* The task
Using the listing below, please gather every line containing the word "status".

* Data for review

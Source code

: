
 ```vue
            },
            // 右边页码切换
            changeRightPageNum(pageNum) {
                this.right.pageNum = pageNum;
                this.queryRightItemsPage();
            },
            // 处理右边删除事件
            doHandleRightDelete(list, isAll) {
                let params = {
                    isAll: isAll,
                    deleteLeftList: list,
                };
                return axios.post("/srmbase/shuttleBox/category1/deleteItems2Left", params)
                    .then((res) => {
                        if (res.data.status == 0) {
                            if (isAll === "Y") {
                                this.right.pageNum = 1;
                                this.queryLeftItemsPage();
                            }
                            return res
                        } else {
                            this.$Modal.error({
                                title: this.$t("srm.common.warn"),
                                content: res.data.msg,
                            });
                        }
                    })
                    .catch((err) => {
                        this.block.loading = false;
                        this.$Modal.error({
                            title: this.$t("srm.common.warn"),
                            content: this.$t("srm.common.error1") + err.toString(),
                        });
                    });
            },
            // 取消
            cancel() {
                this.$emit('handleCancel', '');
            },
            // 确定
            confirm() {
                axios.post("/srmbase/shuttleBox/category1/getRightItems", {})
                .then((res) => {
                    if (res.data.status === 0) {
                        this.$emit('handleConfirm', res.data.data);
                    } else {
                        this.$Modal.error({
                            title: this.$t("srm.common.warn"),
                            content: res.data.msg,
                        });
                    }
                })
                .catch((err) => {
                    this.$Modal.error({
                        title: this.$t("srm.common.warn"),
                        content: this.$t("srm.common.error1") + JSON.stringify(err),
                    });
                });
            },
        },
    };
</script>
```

* Solution to the problem
                        if (res.data.status == 0) {
                    if (res.data.status === 0) {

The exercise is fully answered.